Jonathan Baron
Wed May 15 18:16:03 CEST 2002

This is a fairly long problem, but one I run into often.  This
may be a problem in statistics, not R, in which case I shouldn't
expect an answer.  The punch line is at the end (III).  The rest
is motivational background.  Forgive any idiocy.


In an experiment, suppose, each of 100 subjects reads 20 cases
and rates their familiarity and emotion (how emotion-arousing
they are).  I want to know whether familiarity affects emotion.
I'm not interested in individual differences among subjects,
which I assume are due to differences in use of the scales.

I have selected the 20 cases haphazardly.  I assume that each
measure (familiarity and emotion) contains two kinds of kinds of
effects, each with its own error, one specific to the _case_
(hence "common" to all subjects) and one that is "idiosyncratic"
to the particular subject-case combination.


I. One wrong way to analyze these data is to compute the
correlation within each subject and then do (e.g.) a t-test on
the correlations.  This is wrong because a correlation could
arise from a small correlation of the common errors (which arises
by chance), repeated identically for each subject, even if there
is no real correlation in the effects.


II. So here is another way that makes sense but is not elegant.
famil is the 100x20 matrix (100 rows) of responses to the
familiarity question, and emot for the emotion question.  (Skip
this if you want to get to my R question.  This is just to make
the problem clearer.)

famil.vm <- colMeans(famil) # variable means for the 20 cases
emot.vm <- colMeans(emot)
fe <- rep(NA,100) # vector to store within-subject correlations
for (i in 1:100)
 {fe[i] <- lm(emot[i,] ~ famil[i,] + famil.vm)$coefficients[2]}

I can now do t.test(fe) to see if these coefficients are
positive, and I have removed one of the common error components
(famil.vm) so that the correlation cannot arise from a
correlation of the two common error components.

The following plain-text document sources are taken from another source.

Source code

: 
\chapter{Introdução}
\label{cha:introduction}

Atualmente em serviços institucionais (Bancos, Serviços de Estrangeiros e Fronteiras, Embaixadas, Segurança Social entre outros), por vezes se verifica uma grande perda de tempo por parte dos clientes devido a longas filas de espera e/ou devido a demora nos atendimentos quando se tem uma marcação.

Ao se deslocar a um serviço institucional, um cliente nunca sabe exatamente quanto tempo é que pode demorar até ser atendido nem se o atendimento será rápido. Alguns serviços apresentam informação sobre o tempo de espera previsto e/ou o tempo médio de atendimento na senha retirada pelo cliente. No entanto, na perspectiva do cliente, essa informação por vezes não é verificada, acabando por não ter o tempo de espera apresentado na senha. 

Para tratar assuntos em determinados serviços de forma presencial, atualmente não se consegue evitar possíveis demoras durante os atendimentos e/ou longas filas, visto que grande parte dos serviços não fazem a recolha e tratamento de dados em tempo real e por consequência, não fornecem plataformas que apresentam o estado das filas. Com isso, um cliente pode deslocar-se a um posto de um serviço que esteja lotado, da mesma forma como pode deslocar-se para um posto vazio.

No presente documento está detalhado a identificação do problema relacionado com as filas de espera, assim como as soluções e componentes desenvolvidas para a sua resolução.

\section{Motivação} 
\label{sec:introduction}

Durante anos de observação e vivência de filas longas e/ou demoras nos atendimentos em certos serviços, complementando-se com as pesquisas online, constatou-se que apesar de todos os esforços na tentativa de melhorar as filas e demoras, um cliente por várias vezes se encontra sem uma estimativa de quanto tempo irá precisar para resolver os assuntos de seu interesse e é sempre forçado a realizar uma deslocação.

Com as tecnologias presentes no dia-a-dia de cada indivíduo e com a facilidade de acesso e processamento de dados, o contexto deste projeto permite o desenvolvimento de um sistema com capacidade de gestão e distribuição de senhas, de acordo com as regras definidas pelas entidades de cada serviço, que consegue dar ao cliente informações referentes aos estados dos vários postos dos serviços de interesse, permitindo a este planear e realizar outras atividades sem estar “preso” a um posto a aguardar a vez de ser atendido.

But I have also removed the real effect of famil.vm, and that is
part of the effect of interest (the common part).  So, to get a
p-value for the common effects, I just do

summary(lm(emot.vm ~ famil.vm))

I now have two tests of essentially the same hypothesis, one
concerning the common effects and one concerning the
idiosyncratic effects.  If I'm desperate, I can use Fisher's
formula to combine two tests of the same hypothesis.


III. I was thinking though that I could use the Error() term in
aov() to do both things at once by comparing two models, one with
both the common and idiosyncratic terms and one without either.
(Not much left in this simple example, but there are other cases
where that is not true.)

So I would set up a new matrix (m1) in which one row was an
observation and there were (factor) codes for subject and case,
like this:

subject case emot famil
1       1    5    4
1       2    3    2

Then I say something like:

a1 <- aov(emot ~ famil + Error(case/subject),data=m1)

and when I say summary(a1) I get what looks like two analyses.
One is the analysis by case that is equivalent to
summary(lm(emot.vm ~ famil.vm)).  The other is what looks to be
the case:subj interaction, which would be roughly equivalent to
(and probably better than) the test involving the within-subject
correlations ... I think (but I'm not sure).

In principle, then, I ought to be able to fit another model,
something like:

a0 <- aov(emot ~ 1 + Error(case/subject),data=m1)

and compare the two models to test the combination of the two
effects of familiarity.  But anova(a0,a1) does not work.  Nor
does anova(a1), and summary(a1) does not give an overall test.
anova() works only when there is no Error() term.  Can I just
compare the residual errors directly?  Or what?